Satin Island: entering the network

Becky’s comment on my post from yesterday on the UK covers of C and Satin Island has made me realise that the ‘featured image’ I set for the top of each post doesn’t appear to email subscribers (or, presumably, in RSS readers). So the chances are that, unless you visited the site, you wouldn’t have seen what I was comparing. Here they are:

C Satin Island

Next time I blog about book covers, I’ll remember to put them in the body of the post! Anyway, this post is about beginning to read Satin Island, so…

Tom McCarthy’s protagonist, U., is a ‘corporate anthropologist’, working for an unspecified company, analysing the threads of contemporary culture in order to produce the Great Report that will tie them all together to tell “the First and Last Word on our age.” Images of networks and their implied underlying patterns abound, from the pipes of the Company’s ventilation system to a parade of rollerbladers in Paris. Each paragraph of the novel is numbered like a business report, perhaps encouraging the reader to think that this text, this book, might be the Great Report itself. And McCarthy’s long, tumbling sentences create the feeling of being drawn into a web:

To a soundtrack, incongruous, of looped, recorded messages and chimes, a fruit-machine’s idle-tune, snatches of other people’s conversations and the staggered, intermittent hiss, quieter or louder, of steam-arms at espresso bars dotted about the terminal, a memory came to me: of free-wheeling down a hill as a child, riding my second bike.
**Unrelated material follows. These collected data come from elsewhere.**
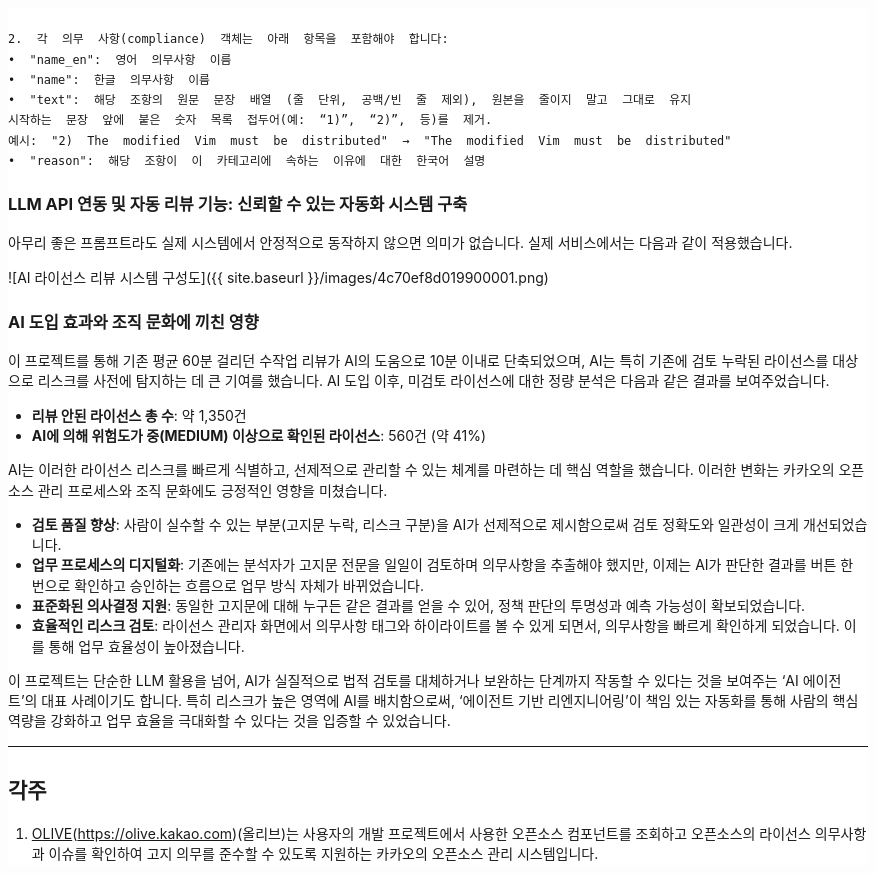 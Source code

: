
 ```

2.  각  의무  사항(compliance)  객체는  아래  항목을  포함해야  합니다:
•  "name_en":  영어  의무사항  이름
•  "name":  한글  의무사항  이름
•  "text":  해당  조항의  원문  문장  배열  (줄  단위,  공백/빈  줄  제외),  원본을  줄이지  말고  그대로  유지
시작하는  문장  앞에  붙은  숫자  목록  접두어(예:  “1)”,  “2)”,  등)를  제거.
예시:  "2)  The  modified  Vim  must  be  distributed"  →  "The  modified  Vim  must  be  distributed"
•  "reason":  해당  조항이  이  카테고리에  속하는  이유에  대한  한국어  설명
```

### LLM API 연동 및 자동 리뷰 기능: 신뢰할 수 있는 자동화 시스템 구축  

아무리 좋은 프롬프트라도 실제 시스템에서 안정적으로 동작하지 않으면 의미가 없습니다. 실제 서비스에서는 다음과 같이 적용했습니다.

![AI 라이선스 리뷰 시스템 구성도]({{ site.baseurl }}/images/4c70ef8d019900001.png)

### AI 도입 효과와 조직 문화에 끼친 영향

이 프로젝트를 통해 기존 평균 60분 걸리던 수작업 리뷰가 AI의 도움으로 10분 이내로 단축되었으며, AI는 특히 기존에 검토 누락된 라이선스를 대상으로 리스크를 사전에 탐지하는 데 큰 기여를 했습니다. AI 도입 이후, 미검토 라이선스에 대한 정량 분석은 다음과 같은 결과를 보여주었습니다.

- **리뷰 안된 라이선스 총 수**: 약 1,350건
- **AI에 의해 위험도가 중(MEDIUM) 이상으로 확인된 라이선스**: 560건 (약 41%)

AI는 이러한 라이선스 리스크를 빠르게 식별하고, 선제적으로 관리할 수 있는 체계를 마련하는 데 핵심 역할을 했습니다.  이러한 변화는 카카오의 오픈소스 관리 프로세스와 조직 문화에도 긍정적인 영향을 미쳤습니다.

- **검토 품질 향상**: 사람이 실수할 수 있는 부분(고지문 누락, 리스크 구분)을 AI가 선제적으로 제시함으로써 검토 정확도와 일관성이 크게 개선되었습니다.
- **업무 프로세스의 디지털화**: 기존에는 분석자가 고지문 전문을 일일이 검토하며 의무사항을 추출해야 했지만, 이제는 AI가 판단한 결과를 버튼 한 번으로 확인하고 승인하는 흐름으로 업무 방식 자체가 바뀌었습니다.
- **표준화된 의사결정 지원**: 동일한 고지문에 대해 누구든 같은 결과를 얻을 수 있어, 정책 판단의 투명성과 예측 가능성이 확보되었습니다.
- **효율적인 리스크 검토**: 라이선스 관리자 화면에서 의무사항 태그와 하이라이트를 볼 수 있게 되면서, 의무사항을 빠르게 확인하게 되었습니다. 이를 통해 업무 효율성이 높아졌습니다.

이 프로젝트는 단순한 LLM 활용을 넘어, AI가 실질적으로 법적 검토를 대체하거나 보완하는 단계까지 작동할 수 있다는 것을 보여주는 ‘AI 에이전트’의 대표 사례이기도 합니다. 특히 리스크가 높은 영역에 AI를 배치함으로써, ‘에이전트 기반 리엔지니어링’이 책임 있는 자동화를 통해 사람의 핵심 역량을 강화하고 업무 효율을 극대화할 수 있다는 것을 입증할 수 있었습니다.

-----

## 각주

1) [OLIVE](https://olive.onkakao.net/)(https://olive.kakao.com)(올리브)는 사용자의 개발 프로젝트에서 사용한 오픈소스 컴포넌트를 조회하고 오픈소스의 라이선스 의무사항과 이슈를 확인하여 고지 의무를 준수할 수 있도록 지원하는 카카오의 오픈소스 관리 시스템입니다.
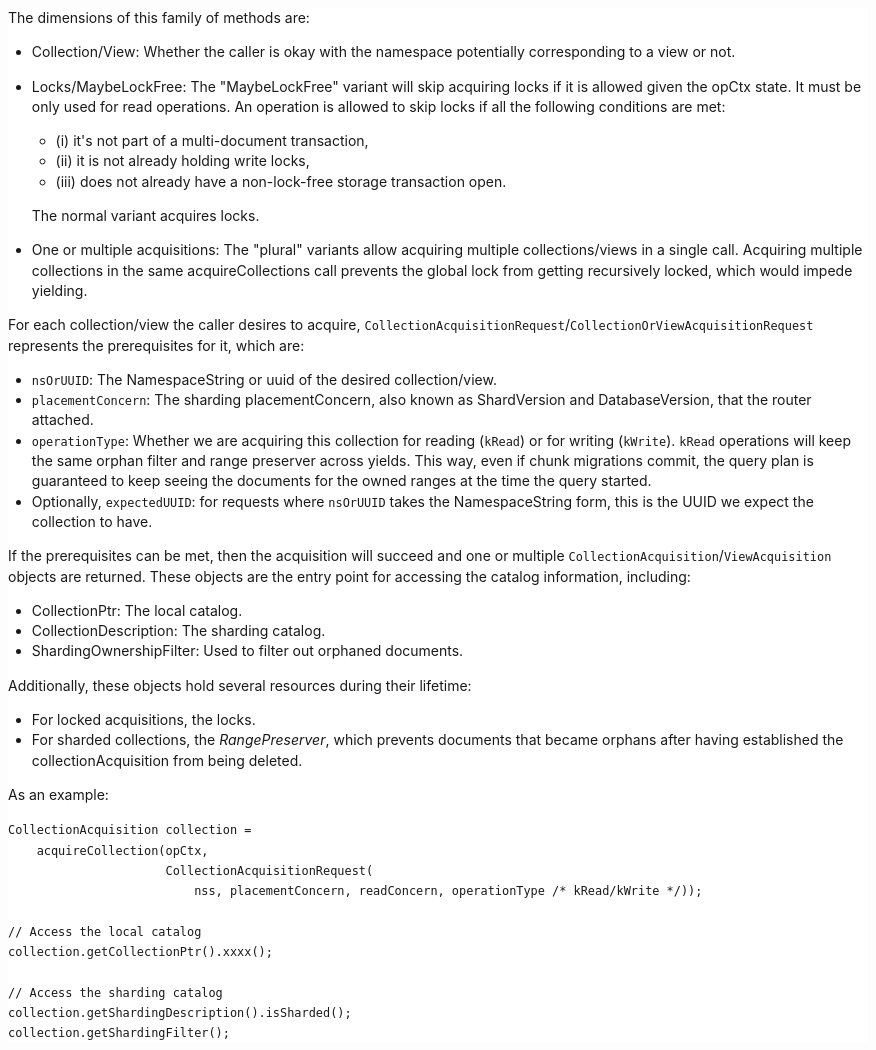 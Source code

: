 The dimensions of this family of methods are:

- Collection/View: Whether the caller is okay with the namespace potentially corresponding to a view or not.
- Locks/MaybeLockFree: The "MaybeLockFree" variant will skip acquiring locks if it is allowed given the opCtx state. It must be only used for read operations. An operation is allowed to skip locks if all the following conditions are met:

  - (i) it's not part of a multi-document transaction,
  - (ii) it is not already holding write locks,
  - (iii) does not already have a non-lock-free storage transaction open.

  The normal variant acquires locks.

- One or multiple acquisitions: The "plural" variants allow acquiring multiple collections/views in a single call. Acquiring multiple collections in the same acquireCollections call prevents the global lock from getting recursively locked, which would impede yielding.

For each collection/view the caller desires to acquire, `CollectionAcquisitionRequest`/`CollectionOrViewAcquisitionRequest` represents the prerequisites for it, which are:

- `nsOrUUID`: The NamespaceString or uuid of the desired collection/view.
- `placementConcern`: The sharding placementConcern, also known as ShardVersion and DatabaseVersion, that the router attached.
- `operationType`: Whether we are acquiring this collection for reading (`kRead`) or for writing (`kWrite`). `kRead` operations will keep the same orphan filter and range preserver across yields. This way, even if chunk migrations commit, the query plan is guaranteed to keep seeing the documents for the owned ranges at the time the query started.
- Optionally, `expectedUUID`: for requests where `nsOrUUID` takes the NamespaceString form, this is the UUID we expect the collection to have.

If the prerequisites can be met, then the acquisition will succeed and one or multiple `CollectionAcquisition`/`ViewAcquisition` objects are returned. These objects are the entry point for accessing the catalog information, including:

- CollectionPtr: The local catalog.
- CollectionDescription: The sharding catalog.
- ShardingOwnershipFilter: Used to filter out orphaned documents.

Additionally, these objects hold several resources during their lifetime:

- For locked acquisitions, the locks.
- For sharded collections, the _RangePreserver_, which prevents documents that became orphans after having established the collectionAcquisition from being deleted.

As an example:

```
CollectionAcquisition collection =
    acquireCollection(opCtx,
                      CollectionAcquisitionRequest(
                          nss, placementConcern, readConcern, operationType /* kRead/kWrite */));

// Access the local catalog
collection.getCollectionPtr().xxxx();

// Access the sharding catalog
collection.getShardingDescription().isSharded();
collection.getShardingFilter();
```
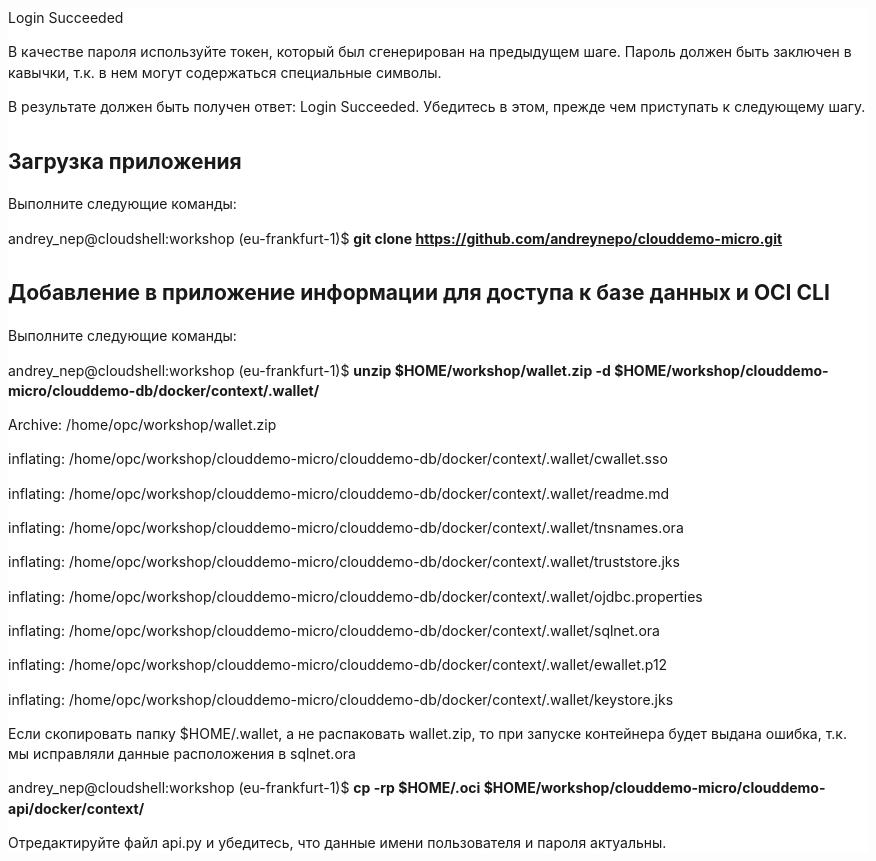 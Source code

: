 Login Succeeded

В качестве пароля используйте токен, который был сгенерирован на
предыдущем шаге. Пароль должен быть заключен в кавычки, т.к. в нем могут
содержаться специальные символы.

В результате должен быть получен ответ: Login Succeeded. Убедитесь в
этом, прежде чем приступать к следующему шагу.

Загрузка приложения
-------------------

Выполните следующие команды:

andrey\_nep\@cloudshell:workshop (eu-frankfurt-1)\$ **git clone
https://github.com/andreynepo/clouddemo-micro.git**

Добавление в приложение информации для доступа к базе данных и OCI CLI
----------------------------------------------------------------------

Выполните следующие команды:

andrey\_nep\@cloudshell:workshop (eu-frankfurt-1)\$ **unzip
\$HOME/workshop/wallet.zip -d
\$HOME/workshop/clouddemo-micro/clouddemo-db/docker/context/.wallet/**

Archive: /home/opc/workshop/wallet.zip

inflating:
/home/opc/workshop/clouddemo-micro/clouddemo-db/docker/context/.wallet/cwallet.sso

inflating:
/home/opc/workshop/clouddemo-micro/clouddemo-db/docker/context/.wallet/readme.md

inflating:
/home/opc/workshop/clouddemo-micro/clouddemo-db/docker/context/.wallet/tnsnames.ora

inflating:
/home/opc/workshop/clouddemo-micro/clouddemo-db/docker/context/.wallet/truststore.jks

inflating:
/home/opc/workshop/clouddemo-micro/clouddemo-db/docker/context/.wallet/ojdbc.properties

inflating:
/home/opc/workshop/clouddemo-micro/clouddemo-db/docker/context/.wallet/sqlnet.ora

inflating:
/home/opc/workshop/clouddemo-micro/clouddemo-db/docker/context/.wallet/ewallet.p12

inflating:
/home/opc/workshop/clouddemo-micro/clouddemo-db/docker/context/.wallet/keystore.jks

Если скопировать папку \$HOME/.wallet, а не распаковать wallet.zip, то
при запуске контейнера будет выдана ошибка, т.к. мы исправляли данные
расположения в sqlnet.ora

andrey\_nep\@cloudshell:workshop (eu-frankfurt-1)\$ **cp -rp \$HOME/.oci
\$HOME/workshop/clouddemo-micro/clouddemo-api/docker/context/**

Отредактируйте файл api.py и убедитесь, что данные имени пользователя и
пароля актуальны.
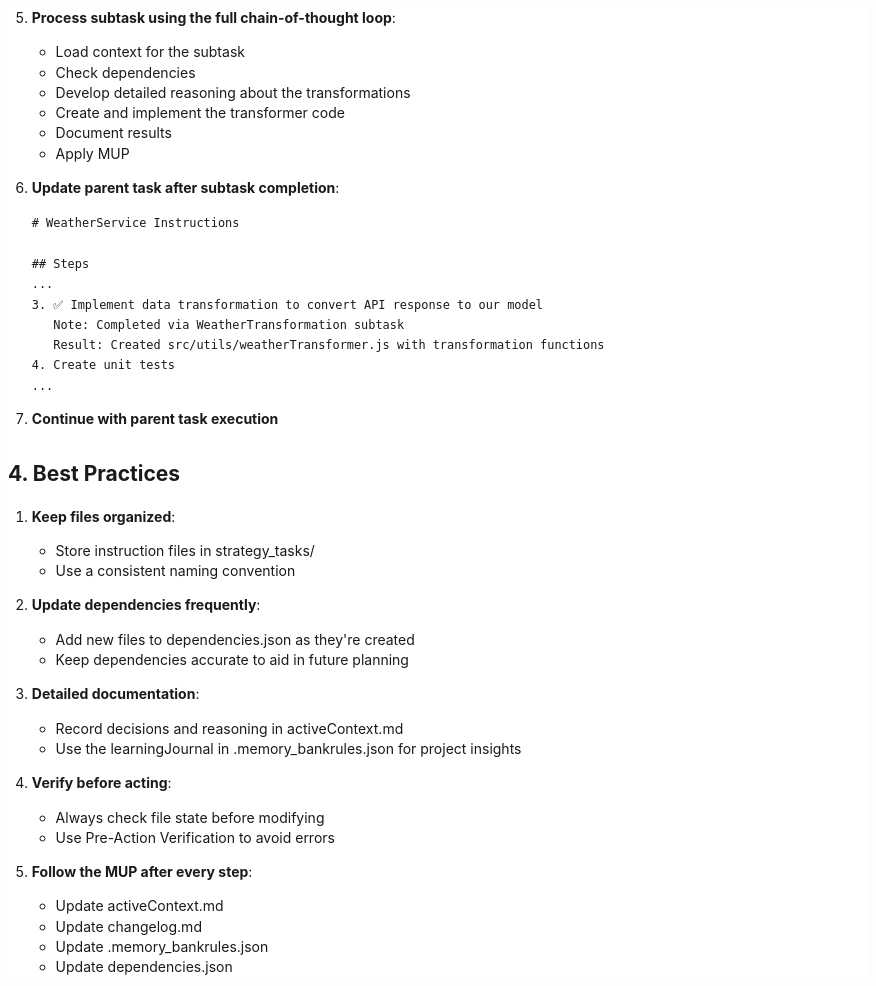 5. **Process subtask using the full chain-of-thought loop**:
   - Load context for the subtask
   - Check dependencies
   - Develop detailed reasoning about the transformations
   - Create and implement the transformer code
   - Document results
   - Apply MUP

6. **Update parent task after subtask completion**:
   ```
   # WeatherService Instructions

   ## Steps
   ...
   3. ✅ Implement data transformation to convert API response to our model
      Note: Completed via WeatherTransformation subtask
      Result: Created src/utils/weatherTransformer.js with transformation functions
   4. Create unit tests
   ...
   ```

7. **Continue with parent task execution**

## 4. Best Practices

1. **Keep files organized**:
   - Store instruction files in strategy_tasks/
   - Use a consistent naming convention

2. **Update dependencies frequently**:
   - Add new files to dependencies.json as they're created
   - Keep dependencies accurate to aid in future planning

3. **Detailed documentation**:
   - Record decisions and reasoning in activeContext.md
   - Use the learningJournal in .memory_bankrules.json for project insights

4. **Verify before acting**:
   - Always check file state before modifying
   - Use Pre-Action Verification to avoid errors

5. **Follow the MUP after every step**:
   - Update activeContext.md
   - Update changelog.md
   - Update .memory_bankrules.json
   - Update dependencies.json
But this is a Tom McCarthy novel, and the hints are already there from the beginning that the inner depths for which we may hope are just an illusion. In the first chapter, U. is waiting in the airport terminal, surrounded by screens – phones, computers, the rolling news channel which packages up bombing and oil spills alongside the sports highlights. It’s a whirlwind of a chapter that shows just how easily the most serious events can be turned into gleaming surface detail.

(More on that to follow…)

Book details (Foyles affiliate link)

Satin Island (2015) by Tom McCarthy, Jonathan Cape hardback


  1. That’s an odd way to write a novel and not easy to get I to at the beginning I suspect, until you get used to the style

  2. Look forward to hearing what you think about Satin Island. I’m a big fan of Tom McCarthy and loved Remainder.